If you are either considering creating a trust to help manage your assets or if you don’t even know how a trust could help, this article can provides an overview into the world of trusts.
A trust is created by you, the grantor. You write the rules governing how the trust will operate, including what it will do and how and when to do it. Trusts are commonly created to provide support, education, asset protection, tax planning or charitable giving.
Trusts can be revocable and you’ll be able to change the rules at any time, or they can be irrevocable, meaning you cannot change the rules.
You can either appoint a trustee who will have the job of managing the trust and its assets, or you can appoint yourself as the trustee. Most trusts require the trustees follow the trust’s rules, however there are some trusts that allow the trustee to use discretion in certain matters.

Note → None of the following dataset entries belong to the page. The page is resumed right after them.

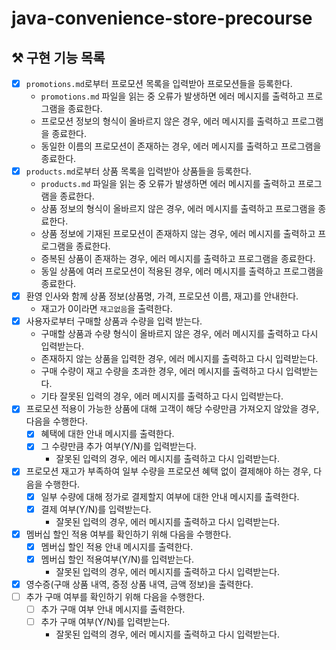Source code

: # java-convenience-store-precourse

## :hammer_and_pick: 구현 기능 목록
- [X] `promotions.md`로부터 프로모션 목록을 입력받아 프로모션들을 등록한다.
    - `promotions.md` 파일을 읽는 중 오류가 발생하면 에러 메시지를 출력하고 프로그램을 종료한다.
    - 프로모션 정보의 형식이 올바르지 않은 경우, 에러 메시지를 출력하고 프로그램을 종료한다.
    - 동일한 이름의 프로모션이 존재하는 경우, 에러 메시지를 출력하고 프로그램을 종료한다.
- [X] `products.md`로부터 상품 목록을 입력받아 상품들을 등록한다.
    - `products.md` 파일을 읽는 중 오류가 발생하면 에러 메시지를 출력하고 프로그램을 종료한다.
    - 상품 정보의 형식이 올바르지 않은 경우, 에러 메시지를 출력하고 프로그램을 종료한다.
    - 상품 정보에 기재된 프로모션이 존재하지 않는 경우, 에러 메시지를 출력하고 프로그램을 종료한다.
    - 증복된 상품이 존재하는 경우, 에러 메시지를 출력하고 프로그램을 종료한다.
    - 동일 상품에 여러 프로모션이 적용된 경우, 에러 메시지를 출력하고 프로그램을 종료한다.
- [X] 환영 인사와 함께 상품 정보(상품명, 가격, 프로모션 이름, 재고)를 안내한다.
    - 재고가 0이라면 `재고없음`을 출력한다.
- [X] 사용자로부터 구매할 상품과 수량을 입력 받는다.
    - 구매할 상품과 수량 형식이 올바르지 않은 경우, 에러 메시지를 출력하고 다시 입력받는다.
    - 존재하지 않는 상품을 입력한 경우, 에러 메시지를 출력하고 다시 입력받는다.
    - 구매 수량이 재고 수량을 초과한 경우, 에러 메시지를 출력하고 다시 입력받는다.
    - 기타 잘못된 입력의 경우, 에러 메시지를 출력하고 다시 입력받는다.
- [X] 프로모션 적용이 가능한 상품에 대해 고객이 해당 수량만큼 가져오지 않았을 경우, 다음을 수행한다. 
    - [X] 혜택에 대한 안내 메시지를 출력한다.
    - [X] 그 수량만큼 추가 여부(Y/N)를 입력받는다.
      - 잘못된 입력의 경우, 에러 메시지를 출력하고 다시 입력받는다.
- [X] 프로모션 재고가 부족하여 일부 수량을 프로모션 혜택 없이 결제해야 하는 경우, 다음을 수행한다.
    - [X] 일부 수량에 대해 정가로 결제할지 여부에 대한 안내 메시지를 출력한다.
    - [X] 결제 여부(Y/N)를 입력받는다.
        - 잘못된 입력의 경우, 에러 메시지를 출력하고 다시 입력받는다.
- [X] 멤버십 할인 적용 여부를 확인하기 위해 다음을 수행한다.
    - [X] 멤버십 할인 적용 안내 메시지를 출력한다.
    - [X] 멤버십 할인 적용여부(Y/N)를 입력받는다.
        - 잘못된 입력의 경우, 에러 메시지를 출력하고 다시 입력받는다.
- [X] 영수증(구매 상품 내역, 증정 상품 내역, 금액 정보)을 출력한다.
- [ ] 추가 구매 여부를 확인하기 위해 다음을 수행한다.
    - [ ] 추가 구매 여부 안내 메시지를 출력한다.
    - [ ] 추가 구매 여부(Y/N)를 입력받는다.
        - 잘못된 입력의 경우, 에러 메시지를 출력하고 다시 입력받는다.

The trust receives gifts from a donor, including yourself. You may permit your trust to receive gifts from others in addition to you or instead of you. Gifts can include cash, stocks, bonds, property or other types of financial assets. Your trustee collects the gifts and invests the money according to the rules of the trust; for example, the recipient gets the money after college graduation. You may stipulate a yearly income from the trust.
The trust has three things; The principal, which is the money given, interest and dividends earned from the principal, also called income, and any profits from increases in the value of the principal, or capital gains.
The rules you’ve written for the trust will determine who gets the income, capital gains and the principal. That recipient is the beneficiary. Trusts can have many beneficiaries — family members, friends, charities and even pets. Some beneficiaries are granted capital gains, while others get the principal. The trust states who gets what and when or under what conditions. The trustee makes sure the provisions in the trust are followed.
Different trusts do different things, so you may opt for more than one or even four or five. With living trusts, you place assets during your lifetime to be transferred to beneficiaries after your death. They are private and help you avoid probate. Testamentary trusts are contained in your will to provide for distribution after you pass; they can be used to provide for minor children.
In the absence of nationally uniform trust legislation, individual states have developed their own laws to govern establishing and maintaining trusts. The Uniform Probate Code sets forth provisions relating to wills and trusts and has been adopted by many states.
A common misconception about trusts is that they’re very expensive to set up and advisable only for high-net-worth families. Although the wealthy have long used trusts, they actually can be both useful and economical for even modest-worth families. The only way to know how a trust can help with your family’s estate plan is to speak with a professional.